** Opening RAW DATA block **

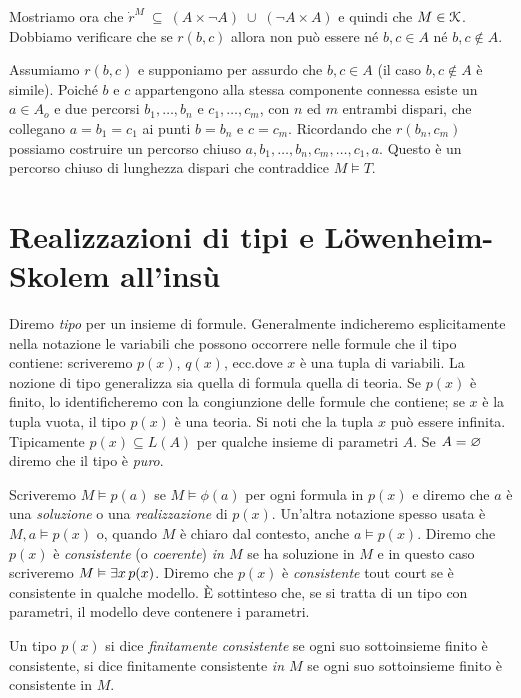 \begin{example}
Mostriamo ora che $\dot r^M\ \subseteq\ (A\times \neg A)\;\cup\;(\neg A\times A)$ e quindi che $M\in\EuScript K$. Dobbiamo verificare che se $r(b,c)$ allora non pu\`o essere n\'e $b,c\in A$ n\'e $b,c\notin A$. 

Assumiamo $r(b,c)$ e supponiamo per assurdo che $b,c\in A$ (il caso $b,c\notin A$ \`e simile). Poich\'e $b$ e $c$ appartengono alla stessa componente connessa esiste un $a\in A_o$ e due percorsi $b_1,\dots,b_n$ e $c_1,\dots,c_m$, con $n$ ed $m$ entrambi dispari, che collegano $a=b_1=c_1$ ai punti $b=b_n$ e $c=c_m$. Ricordando che $r(b_n,c_m)$ possiamo costruire un percorso chiuso $a,b_1,\dots,b_n,c_m,\dots,c_1,a$. Questo \`e un percorso chiuso di lunghezza dispari che contraddice $M\models T$.\QED
\end{example}



\section{Realizzazioni di tipi e L\"owenheim-Skolem all'ins\`u}
 
Diremo \emph{tipo\/} per un insieme di formule. Generalmente indicheremo esplicitamente nella notazione le variabili che possono occorrere nelle formule che il tipo contiene: scriveremo \emph{$p(x)$}, \emph{$q(x)$}, ecc.\@ dove $x$ \`e una tupla di variabili. La nozione di tipo generalizza sia quella di formula quella di teoria. Se $p(x)$ \`e finito, lo identificheremo con la congiunzione delle formule che contiene; se $x$ \`e la tupla vuota, il tipo $p(x)$ \`e una teoria. Si noti che la tupla $x$ pu\`o essere infinita. Tipicamente $p(x)\subseteq L(A)$ per qualche insieme di parametri $A$. Se $A=\varnothing$ diremo che il tipo \`e \emph{puro}. 

Scriveremo \emph{$M\models p(a)$} se $M\models\phi(a)$ per ogni formula in $p(x)$ e diremo che $a$ \`e una \emph{soluzione\/} o una \emph{realizzazione\/} di $p(x)$. Un'altra notazione spesso usata \`e \emph{$M,a\models p(x)$} o, quando $M$ \`e chiaro dal contesto, anche \emph{$a\models p(x)$}. Diremo che $p(x)$ \`e \emph{consistente\/} (o \emph{coerente}) \emph{in $M$\/} se ha soluzione in $M$ e in questo caso scriveremo \emph{$M\vDash\exists x\,p(x)$}.  Diremo che $p(x)$ \`e \emph{consistente\/} tout court se \`e consistente in qualche modello. \`E sottinteso che, se si tratta di un tipo con parametri, il modello deve contenere i parametri.

Un tipo $p(x)$ si dice \emph{finitamente consistente\/} se ogni suo sottoinsieme finito \`e consistente, si dice finitamente consistente \emph{in $M$\/} se ogni suo sottoinsieme finito \`e consistente in $M$.%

** Closing RAW DATA block **

• _PROBLEM STATEMENT_: Print every line above once more, exactly. Omit the pictures.

• _WORKED SOLUTION_:
 \begin{example}
Mostriamo ora che $\dot r^M\ \subseteq\ (A\times \neg A)\;\cup\;(\neg A\times A)$ e quindi che $M\in\EuScript K$. Dobbiamo verificare che se $r(b,c)$ allora non pu\`o essere n\'e $b,c\in A$ n\'e $b,c\notin A$. 

Assumiamo $r(b,c)$ e supponiamo per assurdo che $b,c\in A$ (il caso $b,c\notin A$ \`e simile). Poich\'e $b$ e $c$ appartengono alla stessa componente connessa esiste un $a\in A_o$ e due percorsi $b_1,\dots,b_n$ e $c_1,\dots,c_m$, con $n$ ed $m$ entrambi dispari, che collegano $a=b_1=c_1$ ai punti $b=b_n$ e $c=c_m$. Ricordando che $r(b_n,c_m)$ possiamo costruire un percorso chiuso $a,b_1,\dots,b_n,c_m,\dots,c_1,a$. Questo \`e un percorso chiuso di lunghezza dispari che contraddice $M\models T$.\QED
\end{example}



\section{Realizzazioni di tipi e L\"owenheim-Skolem all'ins\`u}
 
Diremo \emph{tipo\/} per un insieme di formule. Generalmente indicheremo esplicitamente nella notazione le variabili che possono occorrere nelle formule che il tipo contiene: scriveremo \emph{$p(x)$}, \emph{$q(x)$}, ecc.\@ dove $x$ \`e una tupla di variabili. La nozione di tipo generalizza sia quella di formula quella di teoria. Se $p(x)$ \`e finito, lo identificheremo con la congiunzione delle formule che contiene; se $x$ \`e la tupla vuota, il tipo $p(x)$ \`e una teoria. Si noti che la tupla $x$ pu\`o essere infinita. Tipicamente $p(x)\subseteq L(A)$ per qualche insieme di parametri $A$. Se $A=\varnothing$ diremo che il tipo \`e \emph{puro}. 

Scriveremo \emph{$M\models p(a)$} se $M\models\phi(a)$ per ogni formula in $p(x)$ e diremo che $a$ \`e una \emph{soluzione\/} o una \emph{realizzazione\/} di $p(x)$. Un'altra notazione spesso usata \`e \emph{$M,a\models p(x)$} o, quando $M$ \`e chiaro dal contesto, anche \emph{$a\models p(x)$}. Diremo che $p(x)$ \`e \emph{consistente\/} (o \emph{coerente}) \emph{in $M$\/} se ha soluzione in $M$ e in questo caso scriveremo \emph{$M\vDash\exists x\,p(x)$}.  Diremo che $p(x)$ \`e \emph{consistente\/} tout court se \`e consistente in qualche modello. \`E sottinteso che, se si tratta di un tipo con parametri, il modello deve contenere i parametri.

Un tipo $p(x)$ si dice \emph{finitamente consistente\/} se ogni suo sottoinsieme finito \`e consistente, si dice finitamente consistente \emph{in $M$\/} se ogni suo sottoinsieme finito \`e consistente in $M$.%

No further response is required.